§ Your task: Nothing but the images should be left out when the entries are restated word for word.
(Available data begins)
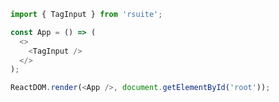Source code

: <!--start-code-->

```js
import { TagInput } from 'rsuite';

const App = () => (
  <>
    <TagInput />
  </>
);

ReactDOM.render(<App />, document.getElementById('root'));
```

<!--end-code-->
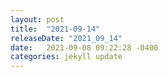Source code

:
 ```yaml
---
layout: post
title:  "2021-09-14"
releaseDate: "2021_09_14"
date:   2021-09-08 09:22:28 -0400
categories: jekyll update
---
```

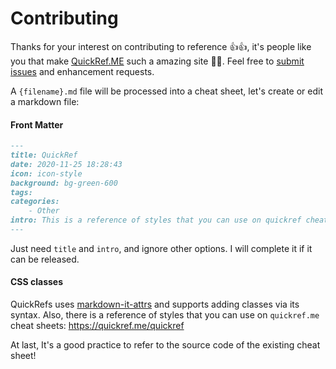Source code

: # Contributing 

Thanks for your interest on contributing to reference 👍👍, it's people like you that make [QuickRef.ME](https://quickref.me) such a amazing site 🎉🎉. Feel free to [submit issues](https://github.com/Randy8080/reference/issues/new?assignee=Randy8080) and enhancement requests. 

A `{filename}.md` file will be processed into a cheat sheet, let's create or edit a markdown file:

#### Front Matter
```markdown
---
title: QuickRef
date: 2020-11-25 18:28:43
icon: icon-style
background: bg-green-600
tags:
categories:
    - Other
intro: This is a reference of styles that you can use on quickref cheatsheets!
---
```
Just need `title` and `intro`, and ignore other options. I will complete it if it can be released.

#### CSS classes
QuickRefs uses [markdown-it-attrs](https://github.com/arve0/markdown-it-attrs) and supports adding classes via its syntax. Also, there is a reference of styles that you can use on `quickref.me` cheat sheets:  https://quickref.me/quickref


At last, It's a good practice to refer to the source code of the existing cheat sheet!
(Available data ends)
§ Task result:
Source code

: <!--start-code-->

```js
import { TagInput } from 'rsuite';

const App = () => (
  <>
    <TagInput />
  </>
);

ReactDOM.render(<App />, document.getElementById('root'));
```

<!--end-code-->
Source code

:
 ```yaml
---
layout: post
title:  "2021-09-14"
releaseDate: "2021_09_14"
date:   2021-09-08 09:22:28 -0400
categories: jekyll update
---
```

Source code

: # Contributing 

Thanks for your interest on contributing to reference 👍👍, it's people like you that make [QuickRef.ME](https://quickref.me) such a amazing site 🎉🎉. Feel free to [submit issues](https://github.com/Randy8080/reference/issues/new?assignee=Randy8080) and enhancement requests. 

A `{filename}.md` file will be processed into a cheat sheet, let's create or edit a markdown file:

#### Front Matter
```markdown
---
title: QuickRef
date: 2020-11-25 18:28:43
icon: icon-style
background: bg-green-600
tags:
categories:
    - Other
intro: This is a reference of styles that you can use on quickref cheatsheets!
---
```
Just need `title` and `intro`, and ignore other options. I will complete it if it can be released.

#### CSS classes
QuickRefs uses [markdown-it-attrs](https://github.com/arve0/markdown-it-attrs) and supports adding classes via its syntax. Also, there is a reference of styles that you can use on `quickref.me` cheat sheets:  https://quickref.me/quickref


At last, It's a good practice to refer to the source code of the existing cheat sheet!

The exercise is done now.